LASS suffered a setback this summer when Kirill Shutemov as a 14 year Intel Linux engineer left the company who had been spearheading the effort. The patch series now though has been taken over by Intel software engineer Sohil Mehta as LASS works its way toward the mainline kernel.
Linear Address Space Separation is an Intel security feature for mitigating speculative execution vulnerabilities by preventing user-space software from accessing the upper half of the virtual address space. Kernel software accessing the lower half of the virtual address space.
“Though LASS was developed in response to Meltdown, in hindsight, it alone could have mitigated Meltdown had it been available. In addition, LASS prevents an attack vector targeting Linear Address Masking (LAM) described in the Spectre LAM (SLAM) whitepaper.”

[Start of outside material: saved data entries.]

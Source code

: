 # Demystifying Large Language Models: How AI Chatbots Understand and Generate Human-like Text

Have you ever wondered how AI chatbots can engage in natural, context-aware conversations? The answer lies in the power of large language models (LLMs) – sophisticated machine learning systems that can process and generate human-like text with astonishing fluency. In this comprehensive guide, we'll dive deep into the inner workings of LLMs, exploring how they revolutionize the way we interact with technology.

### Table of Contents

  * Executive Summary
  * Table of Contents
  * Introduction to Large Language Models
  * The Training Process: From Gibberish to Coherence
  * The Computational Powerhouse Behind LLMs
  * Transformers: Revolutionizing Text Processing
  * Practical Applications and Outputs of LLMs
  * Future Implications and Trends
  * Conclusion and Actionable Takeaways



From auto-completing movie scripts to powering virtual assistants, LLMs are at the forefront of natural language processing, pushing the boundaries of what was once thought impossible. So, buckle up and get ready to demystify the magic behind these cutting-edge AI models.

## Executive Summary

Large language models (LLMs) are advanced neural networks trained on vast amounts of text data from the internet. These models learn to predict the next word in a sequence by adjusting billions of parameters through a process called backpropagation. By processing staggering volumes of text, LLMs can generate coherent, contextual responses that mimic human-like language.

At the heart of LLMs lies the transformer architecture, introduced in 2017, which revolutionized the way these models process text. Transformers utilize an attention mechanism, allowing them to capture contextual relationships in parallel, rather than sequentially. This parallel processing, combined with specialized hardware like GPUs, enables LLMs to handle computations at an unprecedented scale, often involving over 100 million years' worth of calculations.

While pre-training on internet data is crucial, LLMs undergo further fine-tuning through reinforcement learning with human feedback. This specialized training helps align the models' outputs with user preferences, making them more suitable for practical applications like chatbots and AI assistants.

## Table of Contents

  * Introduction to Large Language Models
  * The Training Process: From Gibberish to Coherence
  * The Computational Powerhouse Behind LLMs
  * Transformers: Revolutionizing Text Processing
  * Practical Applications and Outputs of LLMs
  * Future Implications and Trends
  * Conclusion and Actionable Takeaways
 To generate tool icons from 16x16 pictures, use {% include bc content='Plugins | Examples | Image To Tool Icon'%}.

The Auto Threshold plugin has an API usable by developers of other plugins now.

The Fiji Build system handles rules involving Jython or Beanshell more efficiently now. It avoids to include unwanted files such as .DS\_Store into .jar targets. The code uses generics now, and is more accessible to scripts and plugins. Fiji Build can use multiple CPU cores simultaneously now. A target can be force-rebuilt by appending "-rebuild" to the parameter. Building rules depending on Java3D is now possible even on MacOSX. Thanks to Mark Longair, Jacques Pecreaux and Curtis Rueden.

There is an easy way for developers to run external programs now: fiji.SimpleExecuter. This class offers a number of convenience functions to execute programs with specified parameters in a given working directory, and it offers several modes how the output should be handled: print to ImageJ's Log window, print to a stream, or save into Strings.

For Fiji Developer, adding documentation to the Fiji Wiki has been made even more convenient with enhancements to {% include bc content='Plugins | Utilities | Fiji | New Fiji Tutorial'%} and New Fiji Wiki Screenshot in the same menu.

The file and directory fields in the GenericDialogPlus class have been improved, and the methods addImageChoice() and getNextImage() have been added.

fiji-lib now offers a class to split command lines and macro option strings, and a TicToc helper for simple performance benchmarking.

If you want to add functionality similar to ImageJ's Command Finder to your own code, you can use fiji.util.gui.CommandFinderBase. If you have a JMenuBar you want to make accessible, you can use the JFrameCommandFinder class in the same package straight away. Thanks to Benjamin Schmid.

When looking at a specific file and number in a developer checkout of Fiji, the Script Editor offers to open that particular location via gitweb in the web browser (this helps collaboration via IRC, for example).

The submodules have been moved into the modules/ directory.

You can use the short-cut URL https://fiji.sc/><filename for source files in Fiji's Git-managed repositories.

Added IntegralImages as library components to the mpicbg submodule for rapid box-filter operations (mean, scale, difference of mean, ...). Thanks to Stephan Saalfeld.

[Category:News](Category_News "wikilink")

Sohil MehtaLASS v10 patches as the latest iteration of this work.
The v10 patches simplify the inline memcpy/memset code, a new patch to fix an issue with Kexec relocate kernel handling, the Linear Address Masking (LAM) re-enabling patch has been separated out, and other minor changes. LASS is too late for appearing in the Linux 6.18 LTS kernel but hopefully this work will be buttoned up in time for a 2026 kernel premier.